The Ford School will participate in a cross-campus University of Michigan initiative to address environmental racism and promote health equity. Three tenure track faculty positions will be hired, one each in the Ford School, the School for Environment and Sustainability (SEAS), and the School of Public Health (SPH), to examine the connections among racism and racial violence, environmental injustice and racialized health disparities to achieve better knowledge of the way policies and actions exacerbate or ameliorate unequal burdens of harm, according to the University’s Anti-Racism Hiring Initiative. The Institute for Social Research (ISR) will partner with one of the schools in hiring a faculty member.

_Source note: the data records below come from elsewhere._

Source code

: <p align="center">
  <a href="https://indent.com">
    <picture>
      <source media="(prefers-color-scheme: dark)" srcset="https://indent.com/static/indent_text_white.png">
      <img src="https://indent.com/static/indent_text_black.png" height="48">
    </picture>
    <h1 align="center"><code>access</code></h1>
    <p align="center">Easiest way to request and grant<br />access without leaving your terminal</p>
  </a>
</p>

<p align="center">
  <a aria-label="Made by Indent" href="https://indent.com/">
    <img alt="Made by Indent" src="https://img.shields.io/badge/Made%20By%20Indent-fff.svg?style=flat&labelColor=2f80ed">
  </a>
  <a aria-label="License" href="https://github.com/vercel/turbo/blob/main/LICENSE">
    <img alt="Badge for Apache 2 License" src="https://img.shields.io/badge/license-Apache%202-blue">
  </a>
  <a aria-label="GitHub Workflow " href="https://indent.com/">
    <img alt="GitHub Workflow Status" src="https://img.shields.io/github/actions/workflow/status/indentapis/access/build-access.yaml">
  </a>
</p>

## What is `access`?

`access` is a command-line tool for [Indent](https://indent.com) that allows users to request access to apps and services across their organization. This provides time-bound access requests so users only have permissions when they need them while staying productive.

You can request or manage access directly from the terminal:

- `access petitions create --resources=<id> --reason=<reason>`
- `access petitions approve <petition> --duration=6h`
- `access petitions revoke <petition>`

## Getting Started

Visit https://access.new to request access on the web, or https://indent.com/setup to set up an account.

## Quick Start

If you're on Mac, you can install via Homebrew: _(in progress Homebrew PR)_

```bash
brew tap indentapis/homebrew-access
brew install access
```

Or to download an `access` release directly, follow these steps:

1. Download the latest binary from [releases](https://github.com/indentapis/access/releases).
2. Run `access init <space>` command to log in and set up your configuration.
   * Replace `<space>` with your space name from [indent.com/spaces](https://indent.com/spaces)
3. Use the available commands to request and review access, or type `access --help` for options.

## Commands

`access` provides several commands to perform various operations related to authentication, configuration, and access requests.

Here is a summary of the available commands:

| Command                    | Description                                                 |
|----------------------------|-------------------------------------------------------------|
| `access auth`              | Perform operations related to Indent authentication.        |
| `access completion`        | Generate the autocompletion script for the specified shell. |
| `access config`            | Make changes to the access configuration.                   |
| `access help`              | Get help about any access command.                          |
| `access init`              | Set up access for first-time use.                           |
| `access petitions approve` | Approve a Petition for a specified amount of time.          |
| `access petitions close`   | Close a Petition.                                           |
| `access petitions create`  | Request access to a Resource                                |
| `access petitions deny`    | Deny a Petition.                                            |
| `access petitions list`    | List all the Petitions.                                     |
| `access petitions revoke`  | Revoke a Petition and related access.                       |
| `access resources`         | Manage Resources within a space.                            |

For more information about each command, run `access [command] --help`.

Associate Dean for Research and Policy Engagement Luke Shaefer was one of the lead faculty on the proposal, which states, “In the U.S., racism has been a major factor in denying Black, Brown, and Indigenous communities access to adequate infrastructure and to clean, safe, healthy, and ecologically and climate resilient environments. Racism, considered in this way, can be called environmental racism, and it is often carried out through public policies at the federal, state, or local level that have either explicit racist intent or disproportionate harm to Black, Brown, Indigenous, and low-income communities. Comparatively higher health burdens—or health inequities—experienced by some communities are related to racism.”

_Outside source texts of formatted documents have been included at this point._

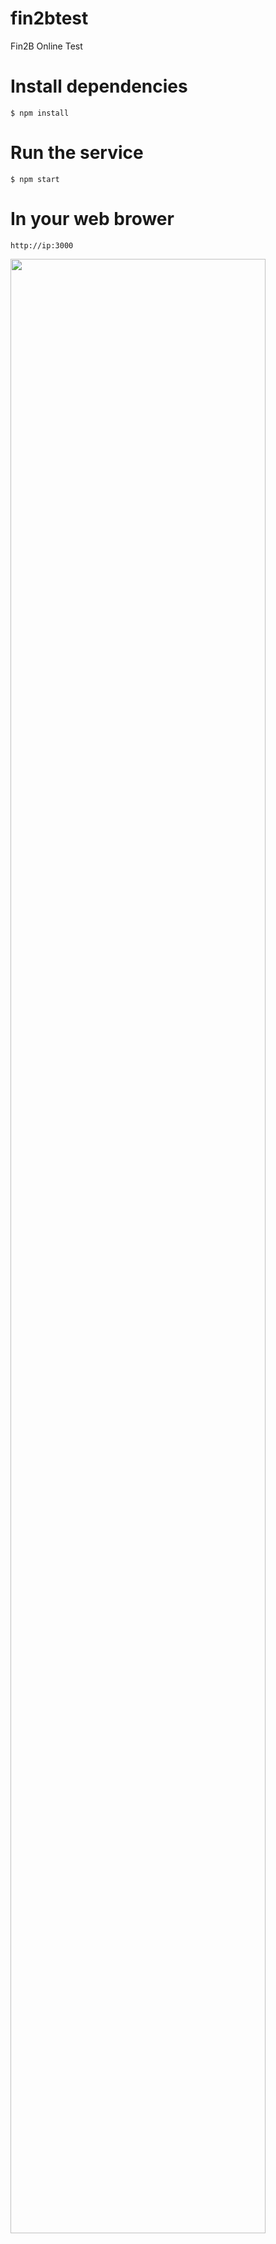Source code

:# fin2btest
Fin2B Online Test

# Install dependencies
```
$ npm install
```

# Run the service
```
$ npm start
```

# In your web brower
```
http://ip:3000
```
<img src="https://user-images.githubusercontent.com/2908488/49200497-753dac00-f3e0-11e8-864f-74c459ef38a3.png" width="90%"  />

# 기타사항
* 피보나치 문제는 n이 증가할수록 처리시간이 급격히 증가하는 이슈가 있어서, function caching의 구조를 차용함. (Underscore의 memoize를 활용)
```
var fibonacci2 = _.memoize(function(num) {
	var answer = 0;
	if( num <= 1 ) {
		return num;
	}
	else if( num > 1 ) {
		answer = fibonacci2(num-1) + fibonacci2(num-2);
	}
	return answer;
});
```
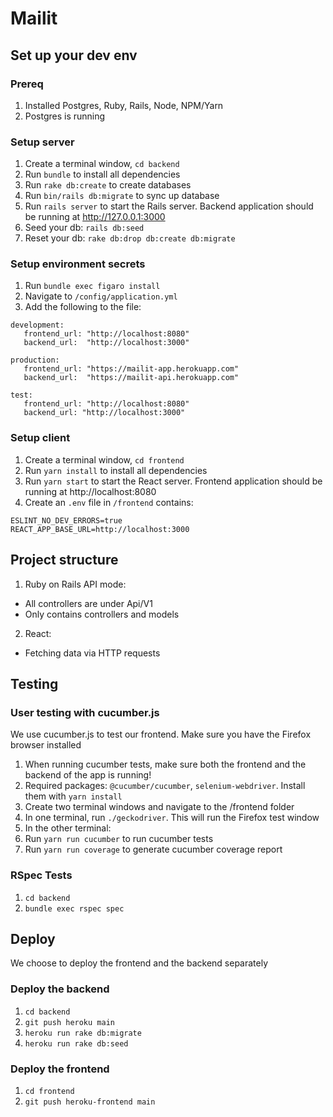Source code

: # Mailit

## Set up your dev env
### Prereq
1. Installed Postgres, Ruby, Rails, Node, NPM/Yarn
2. Postgres is running
   
### Setup server
1. Create a terminal window, `cd backend`
2. Run `bundle` to install all dependencies
3. Run `rake db:create` to create databases
4. Run `bin/rails db:migrate` to sync up database
5. Run `rails server` to start the Rails server. Backend application should be running at http://127.0.0.1:3000
6. Seed your db: `rails db:seed`
7. Reset your db: `rake db:drop db:create db:migrate`

### Setup environment secrets
1. Run `bundle exec figaro install`
2. Navigate to `/config/application.yml`
3. Add the following to the file:
```
development:
   frontend_url: "http://localhost:8080"
   backend_url:  "http://localhost:3000"

production:
   frontend_url: "https://mailit-app.herokuapp.com"
   backend_url:  "https://mailit-api.herokuapp.com"

test:
   frontend_url: "http://localhost:8080"
   backend_url: "http://localhost:3000"
```

### Setup client
1. Create a terminal window, `cd frontend`
2. Run `yarn install` to install all dependencies
3. Run `yarn start` to start the React server. Frontend application should be running at http://localhost:8080
4. Create an `.env` file in `/frontend` contains:
```
ESLINT_NO_DEV_ERRORS=true
REACT_APP_BASE_URL=http://localhost:3000
```

## Project structure
1. Ruby on Rails API mode:
- All controllers are under Api/V1
- Only contains controllers and models

2. React:
- Fetching data via HTTP requests

## Testing
### User testing with cucumber.js
We use cucumber.js to test our frontend. Make sure you have the Firefox browser installed
1. When running cucumber tests, make sure both the frontend and the backend of the app is running!
2. Required packages: `@cucumber/cucumber`, `selenium-webdriver`. Install them with `yarn install` 
3. Create two terminal windows and navigate to the /frontend folder
4. In one terminal, run `./geckodriver`. This will run the Firefox test window
5. In the other terminal:
6. Run `yarn run cucumber` to run cucumber tests
7. Run `yarn run coverage` to generate cucumber coverage report

### RSpec Tests
1. `cd backend`
2. `bundle exec rspec spec`

## Deploy
We choose to deploy the frontend and the backend separately
### Deploy the backend
1. `cd backend`
3. `git push heroku main`
5. `heroku run rake db:migrate`
6. `heroku run rake db:seed`

### Deploy the frontend
1. `cd frontend`
2. `git push heroku-frontend main`
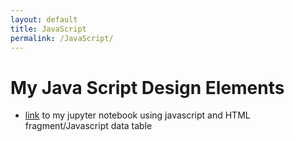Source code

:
 ```yaml
---
layout: default 
title: JavaScript
permalink: /JavaScript/
---
```


# My Java Script Design Elements

<html>
<ul>
    <li><a href="https://e-shen2022.github.io/emma_blog/techtalk/javascript">link</a> to my jupyter notebook using javascript and HTML fragment/Javascript data table</li>
</ul>
</html>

Other Ford School faculty who contributed to the proposal were Elisabeth Gerber, Catherine Hausman, Paula Lantz, Shobita Parthasarathy, Kaitlin Raimi, and Celeste Watkins-Hayes.

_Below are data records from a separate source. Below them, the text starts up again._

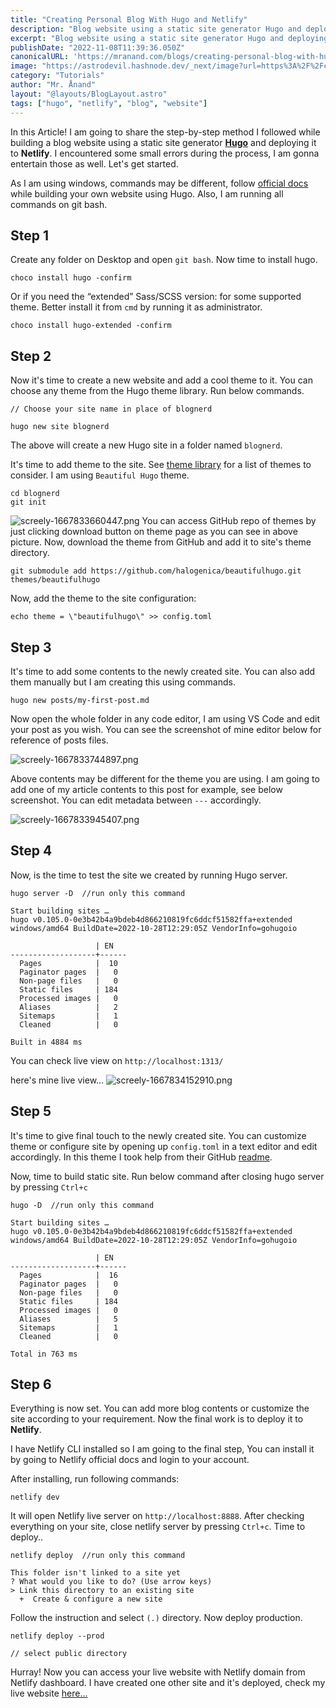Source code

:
 ```yaml
---
title: "Creating Personal Blog With Hugo and Netlify"
description: "Blog website using a static site generator Hugo and deploying it to Netlify"
excerpt: "Blog website using a static site generator Hugo and deploying it to Netlify"
publishDate: "2022-11-08T11:39:36.050Z"
canonicalURL: 'https://mranand.com/blogs/creating-personal-blog-with-hugo-and-netlify/'
image: "https://astrodevil.hashnode.dev/_next/image?url=https%3A%2F%2Fcdn.hashnode.com%2Fres%2Fhashnode%2Fimage%2Fupload%2Fv1667839642415%2Fgsj4oCKRj.png%3Fw%3D1600%26h%3D840%26fit%3Dcrop%26crop%3Dentropy%26auto%3Dcompress%2Cformat%26format%3Dwebp&w=3840&q=75"
category: "Tutorials"
author: "Mr. Ånand"
layout: "@layouts/BlogLayout.astro"
tags: ["hugo", "netlify", "blog", "website"]
---
```



In this Article! I am going to share the step-by-step method I followed while building a blog website using a static site generator **[Hugo](https://gohugo.io/)** and deploying it to **Netlify**. I encountered some small errors during the process, I am gonna entertain those as well. Let's get started.

As I am using windows, commands may be different, follow [official docs](https://gohugo.io/documentation/) while building your own website using Hugo. Also, I am running all commands on git bash.

## Step 1

Create any folder on Desktop and open `git bash`. Now time to install hugo.

```
choco install hugo -confirm
```
Or if you need the “extended” Sass/SCSS version: for some supported theme. Better install it from `cmd` by running it as administrator.

```
choco install hugo-extended -confirm
```
## Step 2
Now it's time to create a new website and add a cool theme to it. You can choose any theme from the Hugo theme library. Run below commands.

```
// Choose your site name in place of blognerd

hugo new site blognerd
```
The above will create a new Hugo site in a folder named `blognerd`.

It's time to add theme to the site. See [theme library](https://themes.gohugo.io/) for a list of themes to consider. I am using `Beautiful Hugo` theme. 

```
cd blognerd
git init
```


![screely-1667833660447.png](https://cdn.hashnode.com/res/hashnode/image/upload/v1667833676076/PKpoGXV0I.png)
You can access GitHub repo of themes by just clicking download button on theme page as you can see in above picture.
Now, download the theme from GitHub and add it to site's theme directory.

```
git submodule add https://github.com/halogenica/beautifulhugo.git  themes/beautifulhugo
```
Now, add the theme to the site configuration:
```
echo theme = \"beautifulhugo\" >> config.toml
```
## Step 3
It's time to add some contents to the newly created site. You can also add them manually but I am creating this using commands.
```
hugo new posts/my-first-post.md
```
Now open the whole folder in any code editor, I am using VS Code and edit your post as you wish. You can see the screenshot of mine editor below for reference of posts files.

![screely-1667833744897.png](https://cdn.hashnode.com/res/hashnode/image/upload/v1667833762276/DsRn2AOzq.png)

Above contents may be different for the theme you are using. I am going to add one of my article contents to this post for example, see below screenshot. You can edit metadata between `---` accordingly.

![screely-1667833945407.png](https://cdn.hashnode.com/res/hashnode/image/upload/v1667833967425/FSSqga1wz.png)

## Step 4
Now, is the time to test the site we created by running Hugo server.
```
hugo server -D  //run only this command 

Start building sites …
hugo v0.105.0-0e3b42b4a9bdeb4d866210819fc6ddcf51582ffa+extended windows/amd64 BuildDate=2022-10-28T12:29:05Z VendorInfo=gohugoio

                   | EN
-------------------+------
  Pages            |  10
  Paginator pages  |   0
  Non-page files   |   0
  Static files     | 184
  Processed images |   0
  Aliases          |   2
  Sitemaps         |   1
  Cleaned          |   0

Built in 4884 ms

```
You can check live view on `http://localhost:1313/`

here's mine live view...
![screely-1667834152910.png](https://cdn.hashnode.com/res/hashnode/image/upload/v1667834183565/PRMRHTJtn.png)

## Step 5
It's time to give final touch to the newly created site. You can customize theme or configure site by opening up `config.toml` in a text editor and edit accordingly. In this theme I took help from their GitHub [readme](https://github.com/halogenica/beautifulhugo#readme). 

Now, time to build static site. Run below command after closing hugo server by pressing `Ctrl+c`

```
hugo -D  //run only this command

Start building sites …
hugo v0.105.0-0e3b42b4a9bdeb4d866210819fc6ddcf51582ffa+extended windows/amd64 BuildDate=2022-10-28T12:29:05Z VendorInfo=gohugoio

                   | EN
-------------------+------
  Pages            |  16
  Paginator pages  |   0
  Non-page files   |   0
  Static files     | 184
  Processed images |   0
  Aliases          |   5
  Sitemaps         |   1
  Cleaned          |   0

Total in 763 ms
```
## Step 6
Everything is now set. You can add more blog contents or customize the site according to your requirement. Now the final work is to deploy it to **Netlify**.

I have Netlify CLI installed so I am going to the final step, You can install it by going to Netlify official docs and login to your account. 

After installing, run following commands:
```
netlify dev
```
It will open Netlify live server on `http://localhost:8888`. After checking everything on your site, close netlify server by pressing `Ctrl+c`. Time to deploy..
```
netlify deploy  //run only this command 

This folder isn't linked to a site yet
? What would you like to do? (Use arrow keys)
> Link this directory to an existing site
  +  Create & configure a new site

```
Follow the instruction and select `(.)` directory. Now deploy production.

```
netlify deploy --prod

// select public directory 
```
Hurray! Now you can access your live website with Netlify domain from Netlify dashboard. I have created one other site and it's deployed, check my live website [here...](https://bloggeek.netlify.app/)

Specifically, the Ford School will seek a scholar with demonstrated excellence in the field of the efficacy of health policy in narrowing racial disparities in health (and conversely how policies often exacerbate them).
Participating in the cluster with SEAS, SPH and ISR will “bring Ford more deeply into partnership with all units involved, with a direct focus on addressing structural racism. Ford’s contributions would complement other units by connecting their work to proactive and reactive policy levers necessary for structural change.”
The Anti-Racism Hiring Initiative has approved funding for 21 faculty positions across 12 schools and colleges since it was launched in fall 2020. The first faculty members hired through the program will join U-M in the 2022-23 academic year.